# [Task details]
Search the data below, and report every line in which "objectFlag" occurs.

-- -- --

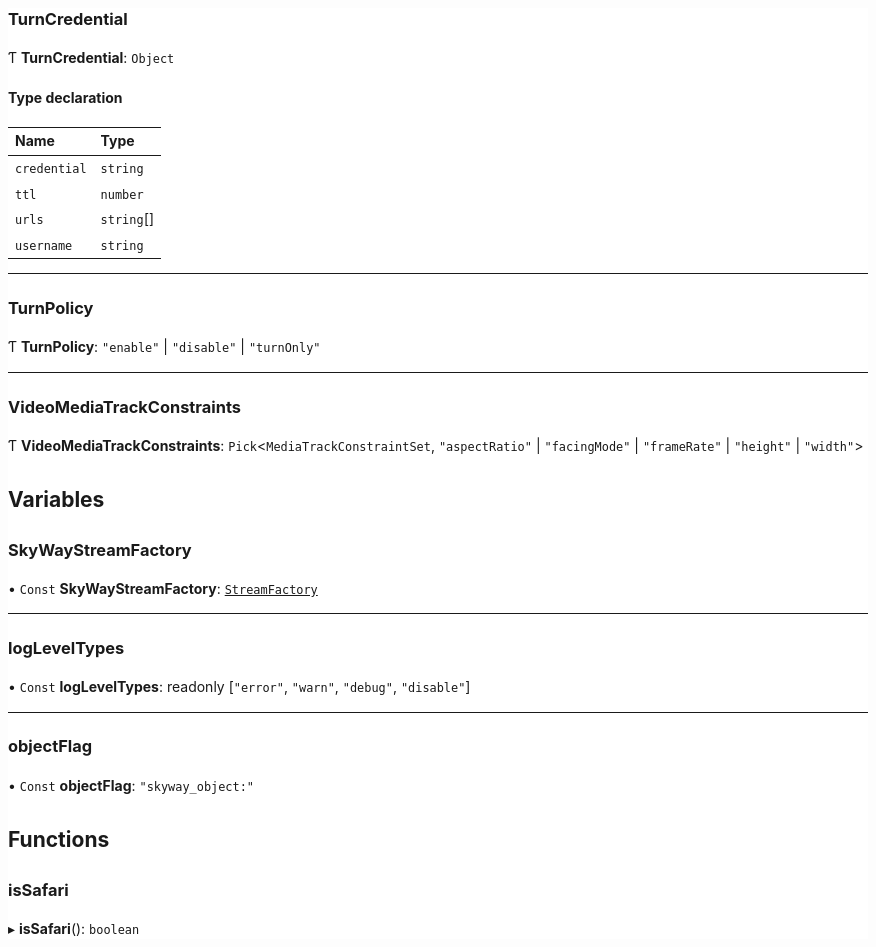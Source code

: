 ### TurnCredential

Ƭ **TurnCredential**: `Object`

#### Type declaration

| Name | Type |
| :------ | :------ |
| `credential` | `string` |
| `ttl` | `number` |
| `urls` | `string`[] |
| `username` | `string` |

___

### TurnPolicy

Ƭ **TurnPolicy**: ``"enable"`` \| ``"disable"`` \| ``"turnOnly"``

___

### VideoMediaTrackConstraints

Ƭ **VideoMediaTrackConstraints**: `Pick`<`MediaTrackConstraintSet`, ``"aspectRatio"`` \| ``"facingMode"`` \| ``"frameRate"`` \| ``"height"`` \| ``"width"``\>

## Variables

### SkyWayStreamFactory

• `Const` **SkyWayStreamFactory**: [`StreamFactory`](classes/StreamFactory.md)

___

### logLevelTypes

• `Const` **logLevelTypes**: readonly [``"error"``, ``"warn"``, ``"debug"``, ``"disable"``]

___

### objectFlag

• `Const` **objectFlag**: ``"skyway_object:"``

## Functions

### isSafari

▸ **isSafari**(): `boolean`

-- -- --

# [Solution]
### objectFlag
• `Const` **objectFlag**: ``"skyway_object:"``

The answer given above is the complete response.